* What you are asked to do
When you reach the line containing "This tool analyzes" in the data below, begin returning lines exactly as written, and stop once the line containing "- HTML structure" has been returned.

* Exercise material
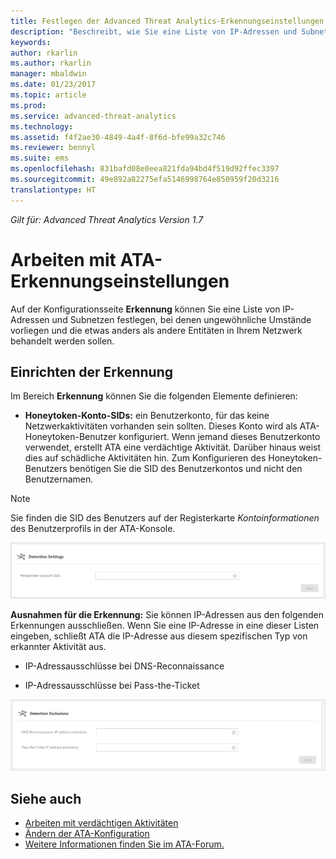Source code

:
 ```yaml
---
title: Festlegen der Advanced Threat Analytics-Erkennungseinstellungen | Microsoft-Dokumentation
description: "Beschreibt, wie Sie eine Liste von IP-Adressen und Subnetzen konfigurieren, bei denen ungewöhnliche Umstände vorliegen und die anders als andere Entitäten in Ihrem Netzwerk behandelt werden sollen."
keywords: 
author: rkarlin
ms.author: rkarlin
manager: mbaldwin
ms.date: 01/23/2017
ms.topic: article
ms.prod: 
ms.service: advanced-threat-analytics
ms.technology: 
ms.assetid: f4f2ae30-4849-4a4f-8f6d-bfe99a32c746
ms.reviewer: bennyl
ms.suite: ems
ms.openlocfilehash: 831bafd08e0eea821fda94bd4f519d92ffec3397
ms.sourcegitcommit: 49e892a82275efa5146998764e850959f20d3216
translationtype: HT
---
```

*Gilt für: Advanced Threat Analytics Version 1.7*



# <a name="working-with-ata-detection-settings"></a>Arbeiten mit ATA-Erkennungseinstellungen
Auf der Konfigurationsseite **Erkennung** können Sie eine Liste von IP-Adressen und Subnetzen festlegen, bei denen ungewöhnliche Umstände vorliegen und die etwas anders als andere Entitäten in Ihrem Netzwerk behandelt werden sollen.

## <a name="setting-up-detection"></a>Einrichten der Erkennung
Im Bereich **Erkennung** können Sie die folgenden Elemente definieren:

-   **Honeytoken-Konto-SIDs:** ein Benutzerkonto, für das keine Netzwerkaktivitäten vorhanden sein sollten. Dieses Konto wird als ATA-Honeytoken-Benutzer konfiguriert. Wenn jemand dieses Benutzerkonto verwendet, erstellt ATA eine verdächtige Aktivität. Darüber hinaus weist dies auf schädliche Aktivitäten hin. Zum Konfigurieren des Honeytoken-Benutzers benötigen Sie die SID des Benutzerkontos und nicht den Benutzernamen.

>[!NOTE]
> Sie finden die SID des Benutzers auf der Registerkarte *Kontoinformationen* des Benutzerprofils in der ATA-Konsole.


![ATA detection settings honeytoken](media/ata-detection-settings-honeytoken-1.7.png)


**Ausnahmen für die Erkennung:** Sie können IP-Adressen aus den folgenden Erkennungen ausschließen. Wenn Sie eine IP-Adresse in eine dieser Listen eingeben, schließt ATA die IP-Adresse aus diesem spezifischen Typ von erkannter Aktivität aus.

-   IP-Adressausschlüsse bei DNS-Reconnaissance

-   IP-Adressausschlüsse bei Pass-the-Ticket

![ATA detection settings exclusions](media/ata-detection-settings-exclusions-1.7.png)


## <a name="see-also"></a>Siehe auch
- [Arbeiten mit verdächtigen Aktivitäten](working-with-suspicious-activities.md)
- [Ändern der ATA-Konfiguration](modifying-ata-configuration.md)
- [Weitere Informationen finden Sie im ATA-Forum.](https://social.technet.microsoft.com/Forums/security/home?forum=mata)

---

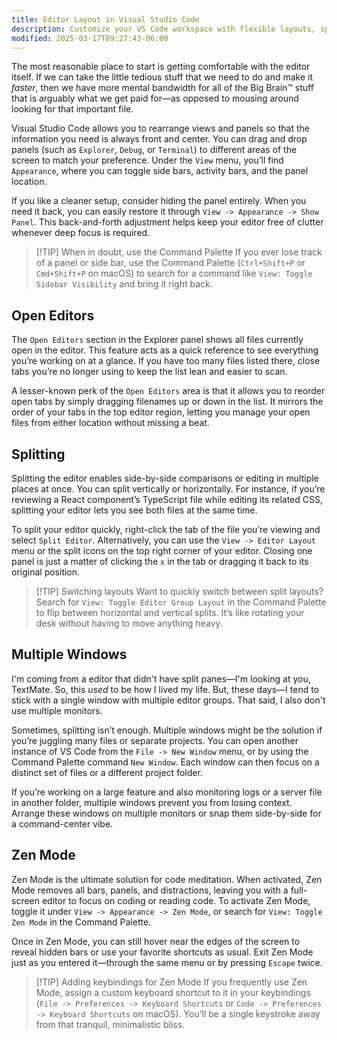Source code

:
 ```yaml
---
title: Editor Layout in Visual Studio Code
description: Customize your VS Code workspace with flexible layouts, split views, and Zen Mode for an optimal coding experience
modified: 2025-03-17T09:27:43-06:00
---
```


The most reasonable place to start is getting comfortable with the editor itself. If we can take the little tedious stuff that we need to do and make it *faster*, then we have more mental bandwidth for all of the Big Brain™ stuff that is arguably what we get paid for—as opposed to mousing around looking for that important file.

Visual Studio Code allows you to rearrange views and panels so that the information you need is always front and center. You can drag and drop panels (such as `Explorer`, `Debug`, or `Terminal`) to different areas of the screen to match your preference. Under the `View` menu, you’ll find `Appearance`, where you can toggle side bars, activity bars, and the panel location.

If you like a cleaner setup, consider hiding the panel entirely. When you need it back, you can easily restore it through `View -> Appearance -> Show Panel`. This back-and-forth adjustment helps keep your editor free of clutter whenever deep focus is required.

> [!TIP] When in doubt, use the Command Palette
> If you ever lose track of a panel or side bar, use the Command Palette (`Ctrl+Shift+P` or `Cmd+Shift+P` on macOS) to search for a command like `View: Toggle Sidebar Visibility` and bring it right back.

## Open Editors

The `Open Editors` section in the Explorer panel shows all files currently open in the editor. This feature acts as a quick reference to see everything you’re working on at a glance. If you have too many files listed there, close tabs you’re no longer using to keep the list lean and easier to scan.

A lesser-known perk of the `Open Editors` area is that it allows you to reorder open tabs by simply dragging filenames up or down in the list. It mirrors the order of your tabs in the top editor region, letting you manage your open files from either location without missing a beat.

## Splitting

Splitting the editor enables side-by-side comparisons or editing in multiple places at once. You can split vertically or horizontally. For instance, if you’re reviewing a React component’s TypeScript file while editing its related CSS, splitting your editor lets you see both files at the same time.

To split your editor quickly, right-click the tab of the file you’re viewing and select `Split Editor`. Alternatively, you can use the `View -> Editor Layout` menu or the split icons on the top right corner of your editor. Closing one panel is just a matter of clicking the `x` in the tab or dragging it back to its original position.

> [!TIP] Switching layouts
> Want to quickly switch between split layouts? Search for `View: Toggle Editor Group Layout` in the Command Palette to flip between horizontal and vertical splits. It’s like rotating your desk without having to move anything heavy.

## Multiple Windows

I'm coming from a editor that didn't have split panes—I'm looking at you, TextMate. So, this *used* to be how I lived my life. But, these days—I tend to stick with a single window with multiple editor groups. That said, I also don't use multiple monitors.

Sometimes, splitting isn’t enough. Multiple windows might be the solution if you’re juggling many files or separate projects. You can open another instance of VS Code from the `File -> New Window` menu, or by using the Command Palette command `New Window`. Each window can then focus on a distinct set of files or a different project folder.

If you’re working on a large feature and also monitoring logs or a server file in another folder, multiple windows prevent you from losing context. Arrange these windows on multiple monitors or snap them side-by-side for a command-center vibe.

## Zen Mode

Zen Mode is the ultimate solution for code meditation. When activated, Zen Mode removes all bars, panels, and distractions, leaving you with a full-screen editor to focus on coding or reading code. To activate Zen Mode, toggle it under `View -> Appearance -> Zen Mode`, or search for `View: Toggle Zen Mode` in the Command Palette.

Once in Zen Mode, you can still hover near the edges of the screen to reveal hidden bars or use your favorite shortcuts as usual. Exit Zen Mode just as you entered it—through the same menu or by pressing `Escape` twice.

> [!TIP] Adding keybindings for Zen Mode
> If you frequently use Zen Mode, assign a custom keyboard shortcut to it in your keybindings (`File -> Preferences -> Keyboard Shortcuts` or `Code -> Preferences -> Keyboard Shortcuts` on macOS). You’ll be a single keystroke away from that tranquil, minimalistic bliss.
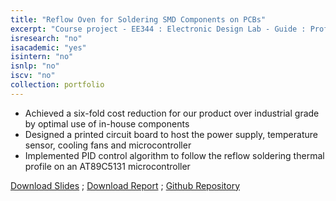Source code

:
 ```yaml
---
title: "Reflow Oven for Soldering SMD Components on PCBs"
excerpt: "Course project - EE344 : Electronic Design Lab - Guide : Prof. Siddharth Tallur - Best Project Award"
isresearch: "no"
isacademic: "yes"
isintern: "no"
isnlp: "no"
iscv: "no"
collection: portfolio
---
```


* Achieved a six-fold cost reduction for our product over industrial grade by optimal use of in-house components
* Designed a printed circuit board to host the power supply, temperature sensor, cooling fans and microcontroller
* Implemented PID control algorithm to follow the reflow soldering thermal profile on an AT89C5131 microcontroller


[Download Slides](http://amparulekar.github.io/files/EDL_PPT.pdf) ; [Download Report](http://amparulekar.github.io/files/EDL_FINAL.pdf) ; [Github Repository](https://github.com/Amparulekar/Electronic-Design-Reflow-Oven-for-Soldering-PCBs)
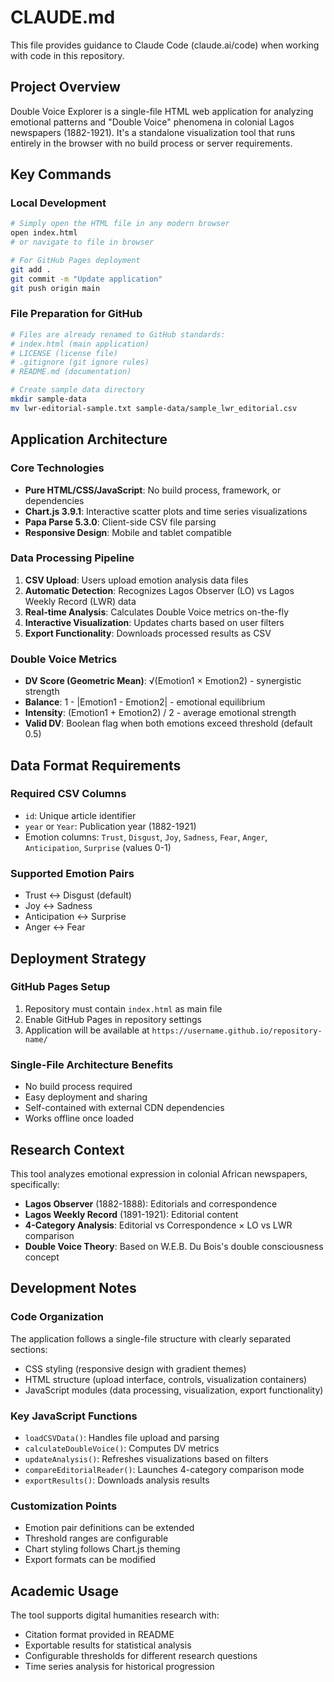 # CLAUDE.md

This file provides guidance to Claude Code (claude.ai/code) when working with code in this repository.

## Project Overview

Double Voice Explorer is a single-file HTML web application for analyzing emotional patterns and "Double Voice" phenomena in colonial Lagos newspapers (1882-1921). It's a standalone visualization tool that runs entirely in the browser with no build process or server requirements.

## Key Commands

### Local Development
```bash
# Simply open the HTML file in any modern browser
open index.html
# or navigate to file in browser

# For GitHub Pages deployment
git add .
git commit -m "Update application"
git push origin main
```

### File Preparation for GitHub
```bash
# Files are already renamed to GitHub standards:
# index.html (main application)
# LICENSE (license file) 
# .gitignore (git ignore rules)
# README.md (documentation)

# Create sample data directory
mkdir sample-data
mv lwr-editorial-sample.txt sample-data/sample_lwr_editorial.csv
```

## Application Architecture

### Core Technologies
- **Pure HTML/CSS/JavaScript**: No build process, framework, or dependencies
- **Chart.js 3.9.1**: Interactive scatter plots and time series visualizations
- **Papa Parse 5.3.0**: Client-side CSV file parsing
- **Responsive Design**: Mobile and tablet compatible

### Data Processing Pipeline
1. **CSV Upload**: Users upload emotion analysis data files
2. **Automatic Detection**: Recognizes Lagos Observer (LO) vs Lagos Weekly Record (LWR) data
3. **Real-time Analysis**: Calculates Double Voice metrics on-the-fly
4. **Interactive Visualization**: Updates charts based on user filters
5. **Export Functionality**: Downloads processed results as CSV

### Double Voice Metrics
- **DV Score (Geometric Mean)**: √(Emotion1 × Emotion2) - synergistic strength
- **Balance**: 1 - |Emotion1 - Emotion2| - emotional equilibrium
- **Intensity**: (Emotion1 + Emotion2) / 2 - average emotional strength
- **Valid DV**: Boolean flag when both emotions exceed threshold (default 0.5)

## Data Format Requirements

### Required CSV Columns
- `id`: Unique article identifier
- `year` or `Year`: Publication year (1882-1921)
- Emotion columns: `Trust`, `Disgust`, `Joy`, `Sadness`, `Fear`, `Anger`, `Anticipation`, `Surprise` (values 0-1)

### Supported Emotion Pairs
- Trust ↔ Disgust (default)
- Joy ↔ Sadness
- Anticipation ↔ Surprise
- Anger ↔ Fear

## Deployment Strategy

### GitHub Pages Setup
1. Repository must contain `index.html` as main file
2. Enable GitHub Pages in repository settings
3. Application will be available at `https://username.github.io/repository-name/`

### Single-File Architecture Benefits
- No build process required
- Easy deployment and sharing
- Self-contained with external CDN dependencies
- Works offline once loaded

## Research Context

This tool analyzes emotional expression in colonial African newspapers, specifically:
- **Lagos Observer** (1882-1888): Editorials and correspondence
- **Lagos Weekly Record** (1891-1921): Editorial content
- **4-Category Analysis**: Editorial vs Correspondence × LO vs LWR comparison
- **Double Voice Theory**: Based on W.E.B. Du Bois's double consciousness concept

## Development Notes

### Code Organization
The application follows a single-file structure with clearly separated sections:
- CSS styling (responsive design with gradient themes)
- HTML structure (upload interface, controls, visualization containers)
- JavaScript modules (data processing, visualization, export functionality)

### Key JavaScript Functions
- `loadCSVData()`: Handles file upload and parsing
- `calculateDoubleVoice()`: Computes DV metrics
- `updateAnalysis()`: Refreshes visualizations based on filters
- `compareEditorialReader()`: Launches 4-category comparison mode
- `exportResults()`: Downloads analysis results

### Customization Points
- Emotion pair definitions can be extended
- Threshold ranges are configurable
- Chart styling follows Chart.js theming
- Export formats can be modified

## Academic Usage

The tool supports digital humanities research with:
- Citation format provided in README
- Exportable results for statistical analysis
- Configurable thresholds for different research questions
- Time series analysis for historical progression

* Reply to the exercise
This tool analyzes emotional expression in colonial African newspapers, specifically:
- **Lagos Observer** (1882-1888): Editorials and correspondence
- **Lagos Weekly Record** (1891-1921): Editorial content
- **4-Category Analysis**: Editorial vs Correspondence × LO vs LWR comparison
- **Double Voice Theory**: Based on W.E.B. Du Bois's double consciousness concept

## Development Notes

### Code Organization
The application follows a single-file structure with clearly separated sections:
- CSS styling (responsive design with gradient themes)
- HTML structure (upload interface, controls, visualization containers)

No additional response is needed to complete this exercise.